## Directions
A faithful transcription of all the entries below is needed, without the pictures.

## Dataset excerpts
-.-.-
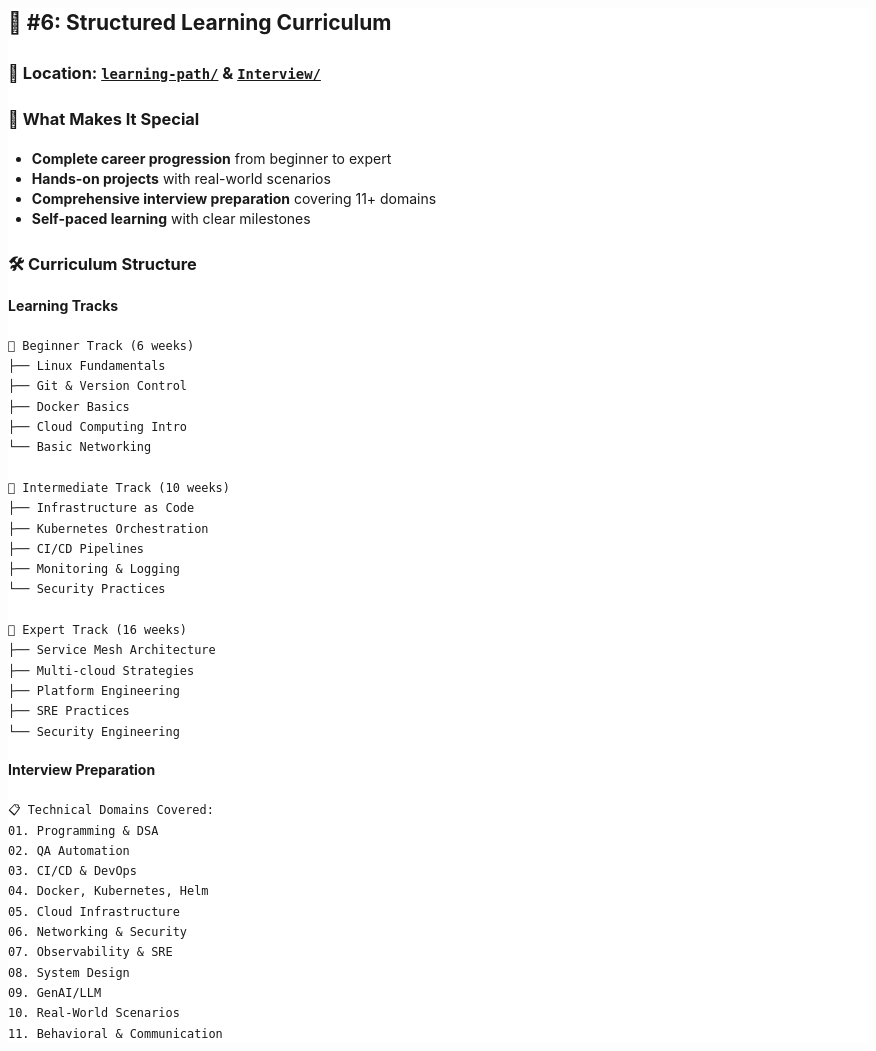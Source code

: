 
## 🏅 **#6: Structured Learning Curriculum**

### 📍 **Location**: [`learning-path/`](./learning-path/) & [`Interview/`](./Interview/)

### 🎯 **What Makes It Special**
- **Complete career progression** from beginner to expert
- **Hands-on projects** with real-world scenarios
- **Comprehensive interview preparation** covering 11+ domains
- **Self-paced learning** with clear milestones

### 🛠️ **Curriculum Structure**

#### Learning Tracks
```
🌱 Beginner Track (6 weeks)
├── Linux Fundamentals
├── Git & Version Control  
├── Docker Basics
├── Cloud Computing Intro
└── Basic Networking

🚀 Intermediate Track (10 weeks)
├── Infrastructure as Code
├── Kubernetes Orchestration
├── CI/CD Pipelines
├── Monitoring & Logging
└── Security Practices

🎯 Expert Track (16 weeks)
├── Service Mesh Architecture
├── Multi-cloud Strategies
├── Platform Engineering
├── SRE Practices
└── Security Engineering
```

#### Interview Preparation
```
📋 Technical Domains Covered:
01. Programming & DSA
02. QA Automation  
03. CI/CD & DevOps
04. Docker, Kubernetes, Helm
05. Cloud Infrastructure
06. Networking & Security
07. Observability & SRE
08. System Design
09. GenAI/LLM
10. Real-World Scenarios
11. Behavioral & Communication
```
-.-.-
## Completed exercise
Source code

: 
## 🏅 **#6: Structured Learning Curriculum**

### 📍 **Location**: [`learning-path/`](./learning-path/) & [`Interview/`](./Interview/)

### 🎯 **What Makes It Special**
- **Complete career progression** from beginner to expert
- **Hands-on projects** with real-world scenarios
- **Comprehensive interview preparation** covering 11+ domains
- **Self-paced learning** with clear milestones

### 🛠️ **Curriculum Structure**

#### Learning Tracks
```
🌱 Beginner Track (6 weeks)
├── Linux Fundamentals
├── Git & Version Control  
├── Docker Basics
├── Cloud Computing Intro
└── Basic Networking

🚀 Intermediate Track (10 weeks)
├── Infrastructure as Code
├── Kubernetes Orchestration
├── CI/CD Pipelines
├── Monitoring & Logging
└── Security Practices

🎯 Expert Track (16 weeks)
├── Service Mesh Architecture
├── Multi-cloud Strategies
├── Platform Engineering
├── SRE Practices
└── Security Engineering
```

#### Interview Preparation
```
📋 Technical Domains Covered:
01. Programming & DSA
02. QA Automation  
03. CI/CD & DevOps
04. Docker, Kubernetes, Helm
05. Cloud Infrastructure
06. Networking & Security
07. Observability & SRE
08. System Design
09. GenAI/LLM
10. Real-World Scenarios
11. Behavioral & Communication
```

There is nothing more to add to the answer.